The hourly charge rates may be increased from time to time. If so, we will inform you.

INTERNAL AND EXTERNAL CHARGES

Internal charges will be made as follows:

• Document production (printing and copying) at 75c per page for black and white photocopying, 50c per page for letterhead printing and 35c per page for plain paper printing

• Colour document production at $2 per page

• Local facsimiles at $3 for the first page, plus $1 for each and every following page

• Interstate facsimiles at $4 for the first page, plus $2.25 for each and every following page.

• International facsimiles at $6 for the first page, plus $4 for each and every following page

• Online searches, couriers, telephone calls (STD, IDD and mobiles) at cost

• Postage at cost

• Bank charges (including bank cheque fees) at cost

• All credit card payments for $2,000 or more are charged a 2% administration fee

These charge rates may be increased from time to time. If so, we will inform you.

External charges will be made at the rates disclosed by the supplier of the goods or services or at cost (whichever is higher).

ESTIMATES OF COSTS

Legal services charges are calculated either:

• By hourly rates (our usual method) based on actual time spent on the work measured by one minute units. Our hourly rates vary depending on the person carrying out the work, or

• By the fixed cost based on experience of similar matters.

At times it is difficult to know how any work will progress but we will estimate our charges up to the stage we reasonably believe the work will progress.

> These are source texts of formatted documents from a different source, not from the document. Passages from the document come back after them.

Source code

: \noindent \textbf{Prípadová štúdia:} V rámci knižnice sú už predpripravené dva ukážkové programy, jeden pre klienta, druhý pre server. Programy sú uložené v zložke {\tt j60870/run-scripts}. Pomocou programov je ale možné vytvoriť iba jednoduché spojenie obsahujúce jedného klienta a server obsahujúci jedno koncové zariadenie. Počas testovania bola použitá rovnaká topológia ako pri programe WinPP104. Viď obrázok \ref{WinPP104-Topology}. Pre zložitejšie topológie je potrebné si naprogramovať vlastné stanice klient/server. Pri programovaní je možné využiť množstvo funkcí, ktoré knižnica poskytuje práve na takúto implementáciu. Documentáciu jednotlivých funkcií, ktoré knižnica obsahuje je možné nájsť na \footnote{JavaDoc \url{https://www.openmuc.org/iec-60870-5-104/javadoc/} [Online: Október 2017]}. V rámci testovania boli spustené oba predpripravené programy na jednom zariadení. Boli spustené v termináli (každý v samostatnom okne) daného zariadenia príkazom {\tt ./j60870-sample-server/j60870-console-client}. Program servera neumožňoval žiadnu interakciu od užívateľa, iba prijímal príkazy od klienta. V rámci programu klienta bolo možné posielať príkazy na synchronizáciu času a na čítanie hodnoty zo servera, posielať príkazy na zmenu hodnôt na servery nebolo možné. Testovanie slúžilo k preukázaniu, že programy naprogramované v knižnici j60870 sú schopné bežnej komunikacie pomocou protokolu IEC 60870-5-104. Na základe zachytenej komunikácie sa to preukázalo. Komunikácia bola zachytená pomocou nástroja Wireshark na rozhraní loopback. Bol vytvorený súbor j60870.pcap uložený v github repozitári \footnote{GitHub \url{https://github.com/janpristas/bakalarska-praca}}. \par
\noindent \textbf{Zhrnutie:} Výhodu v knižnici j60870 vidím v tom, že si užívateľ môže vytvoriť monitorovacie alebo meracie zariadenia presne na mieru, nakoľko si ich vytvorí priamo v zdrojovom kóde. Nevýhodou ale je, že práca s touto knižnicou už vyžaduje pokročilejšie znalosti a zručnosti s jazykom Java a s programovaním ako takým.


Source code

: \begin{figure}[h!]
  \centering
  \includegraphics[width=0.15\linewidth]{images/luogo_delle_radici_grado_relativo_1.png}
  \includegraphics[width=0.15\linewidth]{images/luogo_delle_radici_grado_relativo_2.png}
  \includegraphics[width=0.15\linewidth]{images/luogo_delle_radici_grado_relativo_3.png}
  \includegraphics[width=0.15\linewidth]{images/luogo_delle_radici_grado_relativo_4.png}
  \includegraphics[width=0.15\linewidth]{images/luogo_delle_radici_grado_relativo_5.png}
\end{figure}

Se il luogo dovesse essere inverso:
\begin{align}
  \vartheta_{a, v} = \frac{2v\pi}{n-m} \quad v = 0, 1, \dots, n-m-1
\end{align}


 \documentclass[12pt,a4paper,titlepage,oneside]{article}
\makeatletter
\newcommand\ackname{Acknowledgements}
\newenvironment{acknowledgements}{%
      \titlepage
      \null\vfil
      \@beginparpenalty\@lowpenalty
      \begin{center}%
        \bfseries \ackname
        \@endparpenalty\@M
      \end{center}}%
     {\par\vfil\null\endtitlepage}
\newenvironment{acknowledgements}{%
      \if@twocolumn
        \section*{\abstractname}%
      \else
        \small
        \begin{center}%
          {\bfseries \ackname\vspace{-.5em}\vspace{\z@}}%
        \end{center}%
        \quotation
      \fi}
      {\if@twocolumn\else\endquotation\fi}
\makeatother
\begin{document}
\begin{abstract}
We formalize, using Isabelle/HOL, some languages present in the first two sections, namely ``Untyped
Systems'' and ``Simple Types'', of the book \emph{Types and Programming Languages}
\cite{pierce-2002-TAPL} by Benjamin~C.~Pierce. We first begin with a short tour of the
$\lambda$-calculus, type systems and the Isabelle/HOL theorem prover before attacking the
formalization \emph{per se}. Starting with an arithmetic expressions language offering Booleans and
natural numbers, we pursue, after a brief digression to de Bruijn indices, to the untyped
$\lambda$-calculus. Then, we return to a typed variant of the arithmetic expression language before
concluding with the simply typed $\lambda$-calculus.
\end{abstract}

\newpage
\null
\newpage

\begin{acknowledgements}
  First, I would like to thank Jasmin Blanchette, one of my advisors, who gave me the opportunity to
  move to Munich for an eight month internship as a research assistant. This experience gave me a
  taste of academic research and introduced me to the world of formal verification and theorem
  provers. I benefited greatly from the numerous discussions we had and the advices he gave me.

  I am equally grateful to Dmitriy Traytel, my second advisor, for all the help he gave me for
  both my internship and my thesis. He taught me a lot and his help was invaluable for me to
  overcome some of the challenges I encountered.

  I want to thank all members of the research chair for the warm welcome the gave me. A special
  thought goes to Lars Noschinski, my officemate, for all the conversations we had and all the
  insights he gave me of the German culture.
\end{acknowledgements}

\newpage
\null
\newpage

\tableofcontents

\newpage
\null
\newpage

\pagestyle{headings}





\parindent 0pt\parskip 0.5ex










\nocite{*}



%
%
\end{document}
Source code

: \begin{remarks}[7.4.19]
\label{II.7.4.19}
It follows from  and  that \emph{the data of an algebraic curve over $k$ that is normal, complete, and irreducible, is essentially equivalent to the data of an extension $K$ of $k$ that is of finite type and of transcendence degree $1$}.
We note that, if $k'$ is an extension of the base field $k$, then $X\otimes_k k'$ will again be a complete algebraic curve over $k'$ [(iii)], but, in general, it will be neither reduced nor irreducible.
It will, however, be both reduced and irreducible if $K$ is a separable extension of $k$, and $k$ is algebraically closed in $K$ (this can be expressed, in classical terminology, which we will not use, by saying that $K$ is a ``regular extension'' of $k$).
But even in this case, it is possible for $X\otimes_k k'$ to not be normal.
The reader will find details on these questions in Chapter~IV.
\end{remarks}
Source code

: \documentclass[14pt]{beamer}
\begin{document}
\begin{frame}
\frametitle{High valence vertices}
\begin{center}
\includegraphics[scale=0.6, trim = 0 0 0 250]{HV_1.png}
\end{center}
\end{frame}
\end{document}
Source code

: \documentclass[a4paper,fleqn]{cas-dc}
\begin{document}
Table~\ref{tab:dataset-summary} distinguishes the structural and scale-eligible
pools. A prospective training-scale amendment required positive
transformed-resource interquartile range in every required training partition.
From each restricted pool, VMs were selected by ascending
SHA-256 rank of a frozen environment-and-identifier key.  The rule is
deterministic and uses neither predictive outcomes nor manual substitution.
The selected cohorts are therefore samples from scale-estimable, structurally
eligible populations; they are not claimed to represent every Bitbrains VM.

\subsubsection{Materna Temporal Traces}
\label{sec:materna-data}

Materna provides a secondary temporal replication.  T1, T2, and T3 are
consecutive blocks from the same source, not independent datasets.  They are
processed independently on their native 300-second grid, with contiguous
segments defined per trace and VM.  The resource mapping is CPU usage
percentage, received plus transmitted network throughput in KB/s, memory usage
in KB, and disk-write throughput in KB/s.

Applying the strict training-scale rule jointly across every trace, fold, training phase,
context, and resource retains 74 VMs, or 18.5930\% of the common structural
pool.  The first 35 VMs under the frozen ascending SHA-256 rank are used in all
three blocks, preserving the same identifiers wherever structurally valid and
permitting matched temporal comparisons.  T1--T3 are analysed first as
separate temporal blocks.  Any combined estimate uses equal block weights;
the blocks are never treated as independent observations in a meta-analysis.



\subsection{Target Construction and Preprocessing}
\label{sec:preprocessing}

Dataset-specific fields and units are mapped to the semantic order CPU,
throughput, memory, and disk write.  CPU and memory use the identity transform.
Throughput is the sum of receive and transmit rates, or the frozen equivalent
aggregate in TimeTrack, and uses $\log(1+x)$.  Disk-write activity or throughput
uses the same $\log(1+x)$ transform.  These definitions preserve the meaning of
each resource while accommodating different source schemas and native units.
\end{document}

Where fixed cost matters develop beyond the described work, additional work will be charged at the hourly rates.

We may need to vary these estimates as this matter progresses and will send you a further or updated description of work and estimate setting out the work and the estimated costs for doing that work.

External charges are estimated to you based on the best information we have at the time. However please be aware that it is an estimate only, and that the actual charges may be more or less than this estimate.

GST – Our estimated charges do not include GST 10% GST will be added to your invoice wherever it applies.

COSTS EXPOSURE, INVOICING AND PAYMENT

We will invoice you as work stages finish or each month as the work progresses until the work is complete.

As we routinely work and incur costs before being paid, there is a limit to the amount of work we will do without payment. We call this our “exposure limit” and it covers unpaid invoices, unbilled work and other unbilled charges. If you exceed that exposure limit, we will contact you and reserve the right to:

• stop work until outstanding amounts are paid, and/or

• require payment of unbilled work and charges, and/or

• require you to deposit monies into our trust account to cover further anticipated work, and/or

• reduce the exposure limit that applies to you.

Our invoices are payable within 14 days of issue.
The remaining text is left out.